■ INSTRUCTIONS TO FOLLOW: Please repeat the data in full, character for character.
══ DATASET RECORDS
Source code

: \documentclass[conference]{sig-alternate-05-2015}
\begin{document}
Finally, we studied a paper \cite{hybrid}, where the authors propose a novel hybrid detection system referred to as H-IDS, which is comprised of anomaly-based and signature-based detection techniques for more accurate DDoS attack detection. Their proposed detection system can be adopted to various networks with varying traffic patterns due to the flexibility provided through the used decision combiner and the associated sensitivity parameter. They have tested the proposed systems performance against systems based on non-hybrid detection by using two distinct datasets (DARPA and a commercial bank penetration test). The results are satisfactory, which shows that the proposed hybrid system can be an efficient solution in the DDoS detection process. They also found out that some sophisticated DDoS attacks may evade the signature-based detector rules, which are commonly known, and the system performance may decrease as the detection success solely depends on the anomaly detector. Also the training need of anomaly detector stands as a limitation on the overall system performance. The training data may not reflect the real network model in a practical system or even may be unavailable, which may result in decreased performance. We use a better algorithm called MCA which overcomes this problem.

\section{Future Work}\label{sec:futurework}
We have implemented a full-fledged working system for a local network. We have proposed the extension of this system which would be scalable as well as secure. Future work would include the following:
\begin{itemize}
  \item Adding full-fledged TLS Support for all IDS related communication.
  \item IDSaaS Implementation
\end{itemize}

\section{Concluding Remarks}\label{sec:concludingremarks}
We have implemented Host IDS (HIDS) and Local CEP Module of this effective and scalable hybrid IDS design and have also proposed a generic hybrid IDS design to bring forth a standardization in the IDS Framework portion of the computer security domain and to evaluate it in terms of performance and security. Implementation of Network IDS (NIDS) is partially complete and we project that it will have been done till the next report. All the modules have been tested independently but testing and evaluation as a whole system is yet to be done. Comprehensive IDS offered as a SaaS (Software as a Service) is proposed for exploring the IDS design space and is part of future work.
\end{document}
════
■ RESULT:
Source code

: \documentclass[conference]{sig-alternate-05-2015}
\begin{document}
Finally, we studied a paper \cite{hybrid}, where the authors propose a novel hybrid detection system referred to as H-IDS, which is comprised of anomaly-based and signature-based detection techniques for more accurate DDoS attack detection. Their proposed detection system can be adopted to various networks with varying traffic patterns due to the flexibility provided through the used decision combiner and the associated sensitivity parameter. They have tested the proposed systems performance against systems based on non-hybrid detection by using two distinct datasets (DARPA and a commercial bank penetration test). The results are satisfactory, which shows that the proposed hybrid system can be an efficient solution in the DDoS detection process. They also found out that some sophisticated DDoS attacks may evade the signature-based detector rules, which are commonly known, and the system performance may decrease as the detection success solely depends on the anomaly detector. Also the training need of anomaly detector stands as a limitation on the overall system performance. The training data may not reflect the real network model in a practical system or even may be unavailable, which may result in decreased performance. We use a better algorithm called MCA which overcomes this problem.

\section{Future Work}\label{sec:futurework}
We have implemented a full-fledged working system for a local network. We have proposed the extension of this system which would be scalable as well as secure. Future work would include the following:
\begin{itemize}
  \item Adding full-fledged TLS Support for all IDS related communication.
  \item IDSaaS Implementation
\end{itemize}

\section{Concluding Remarks}\label{sec:concludingremarks}
We have implemented Host IDS (HIDS) and Local CEP Module of this effective and scalable hybrid IDS design and have also proposed a generic hybrid IDS design to bring forth a standardization in the IDS Framework portion of the computer security domain and to evaluate it in terms of performance and security. Implementation of Network IDS (NIDS) is partially complete and we project that it will have been done till the next report. All the modules have been tested independently but testing and evaluation as a whole system is yet to be done. Comprehensive IDS offered as a SaaS (Software as a Service) is proposed for exploring the IDS design space and is part of future work.
\end{document}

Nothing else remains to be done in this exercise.